New token, but still the same result:

401 Client Error: Unauthorized for url: https://xxxxxxxxxxxxxxxxxxx.atlassian.net/rest/api/3/issue

Ugh.  All of the tokens I've been creating have scopes, and I add the scopes according the the rest docs.  For example, create-issue requires classic scope "write:jira-work" and 5 granular scopes.  All were added to my tokens.  No luck.

Just now I created a token without scope, and my ticket creation code worked.  So now the question is what scopes, classic and/or granular, are actually required?

Since you mention scopes, that's an OAuth term, which doesn't use "Basic" authentication. OAuth is fantastic, but it comes with some complexity.

When creating tokens, atlassian steers you toward using scopes, mentioning future deprecation of scope-free or something like that.

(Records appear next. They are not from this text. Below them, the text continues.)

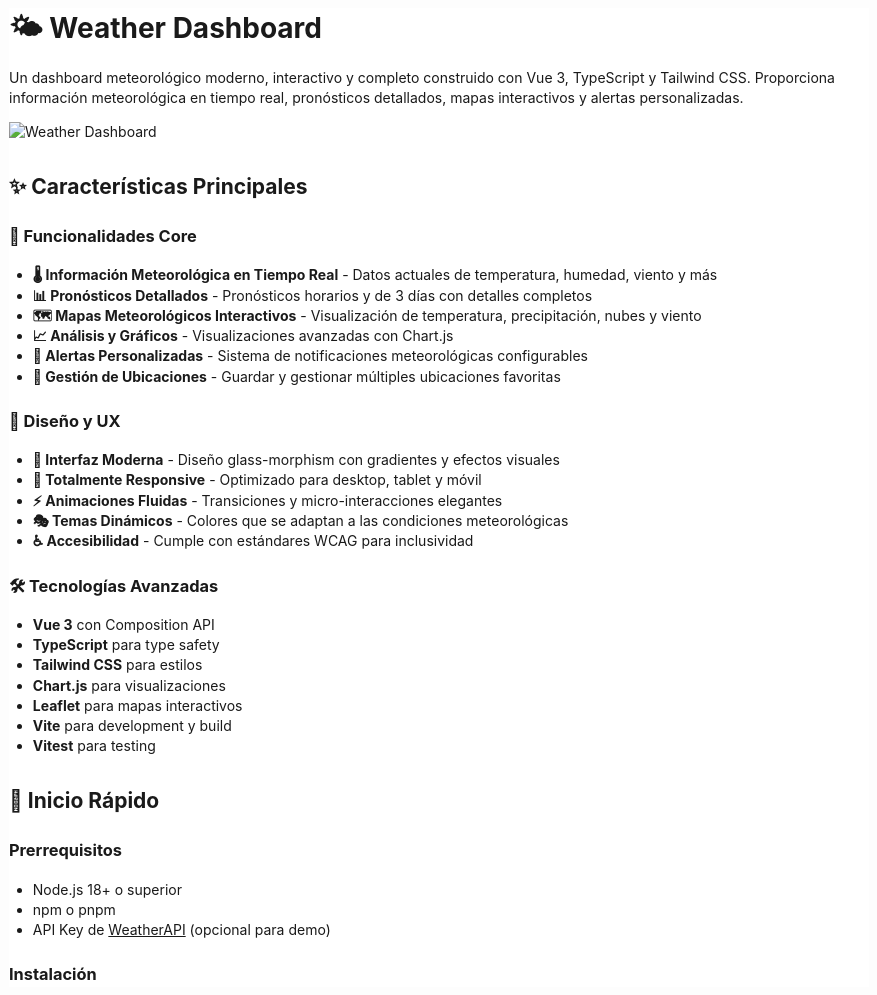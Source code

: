 # 🌤️ Weather Dashboard

Un dashboard meteorológico moderno, interactivo y completo construido con Vue 3, TypeScript y Tailwind CSS. Proporciona información meteorológica en tiempo real, pronósticos detallados, mapas interactivos y alertas personalizadas.

![Weather Dashboard](https://images.unsplash.com/photo-1504608524841-42fe6f032b4b?w=800&h=400&fit=crop)

## ✨ Características Principales

### 🎯 Funcionalidades Core

- **🌡️ Información Meteorológica en Tiempo Real** - Datos actuales de temperatura, humedad, viento y más
- **📊 Pronósticos Detallados** - Pronósticos horarios y de 3 días con detalles completos
- **🗺️ Mapas Meteorológicos Interactivos** - Visualización de temperatura, precipitación, nubes y viento
- **📈 Análisis y Gráficos** - Visualizaciones avanzadas con Chart.js
- **🔔 Alertas Personalizadas** - Sistema de notificaciones meteorológicas configurables
- **📍 Gestión de Ubicaciones** - Guardar y gestionar múltiples ubicaciones favoritas

### 🎨 Diseño y UX

- **🌟 Interfaz Moderna** - Diseño glass-morphism con gradientes y efectos visuales
- **📱 Totalmente Responsive** - Optimizado para desktop, tablet y móvil
- **⚡ Animaciones Fluidas** - Transiciones y micro-interacciones elegantes
- **🎭 Temas Dinámicos** - Colores que se adaptan a las condiciones meteorológicas
- **♿ Accesibilidad** - Cumple con estándares WCAG para inclusividad

### 🛠️ Tecnologías Avanzadas

- **Vue 3** con Composition API
- **TypeScript** para type safety
- **Tailwind CSS** para estilos
- **Chart.js** para visualizaciones
- **Leaflet** para mapas interactivos
- **Vite** para development y build
- **Vitest** para testing

## 🚀 Inicio Rápido

### Prerrequisitos

- Node.js 18+ o superior
- npm o pnpm
- API Key de [WeatherAPI](https://www.weatherapi.com/) (opcional para demo)

### Instalación
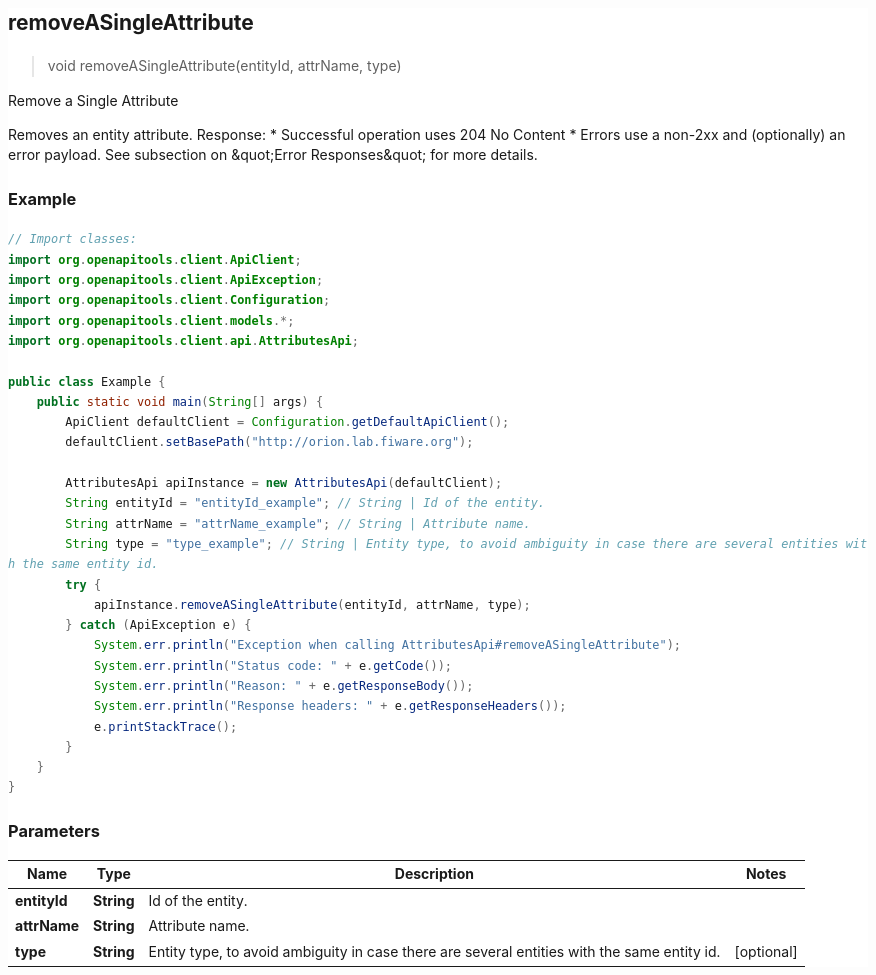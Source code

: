 
## removeASingleAttribute

> void removeASingleAttribute(entityId, attrName, type)

Remove a Single Attribute

Removes an entity attribute. Response: * Successful operation uses 204 No Content * Errors use a non-2xx and (optionally) an error payload. See subsection on \&quot;Error Responses\&quot; for   more details.

### Example

```java
// Import classes:
import org.openapitools.client.ApiClient;
import org.openapitools.client.ApiException;
import org.openapitools.client.Configuration;
import org.openapitools.client.models.*;
import org.openapitools.client.api.AttributesApi;

public class Example {
    public static void main(String[] args) {
        ApiClient defaultClient = Configuration.getDefaultApiClient();
        defaultClient.setBasePath("http://orion.lab.fiware.org");

        AttributesApi apiInstance = new AttributesApi(defaultClient);
        String entityId = "entityId_example"; // String | Id of the entity.
        String attrName = "attrName_example"; // String | Attribute name.
        String type = "type_example"; // String | Entity type, to avoid ambiguity in case there are several entities with the same entity id.
        try {
            apiInstance.removeASingleAttribute(entityId, attrName, type);
        } catch (ApiException e) {
            System.err.println("Exception when calling AttributesApi#removeASingleAttribute");
            System.err.println("Status code: " + e.getCode());
            System.err.println("Reason: " + e.getResponseBody());
            System.err.println("Response headers: " + e.getResponseHeaders());
            e.printStackTrace();
        }
    }
}
```

### Parameters


| Name | Type | Description  | Notes |
|------------- | ------------- | ------------- | -------------|
| **entityId** | **String**| Id of the entity. | |
| **attrName** | **String**| Attribute name. | |
| **type** | **String**| Entity type, to avoid ambiguity in case there are several entities with the same entity id. | [optional] |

https://developer.atlassian.com/cloud/jira/platform/rest/v3/api-group-issues/#api-rest-api-3-issue-post contains the following in their example:

# This code sample uses the 'requests' library:

# http://docs.python-requests.org

import requests

from requests.auth import HTTPBasicAuth

import json

url = "https://your-domain.atlassian.net/rest/api/3/issue"

auth = HTTPBasicAuth("email@example.com", "<api_token>")

headers = { "Accept": "application/json", "Content-Type": "application/json" }

and so on...

I spent some time over the weekend with Jira DC in my lab, and I couldn't use that API endpoint either. It always complained that I was "unauthorized." At this point, I would contact support and see if they can help.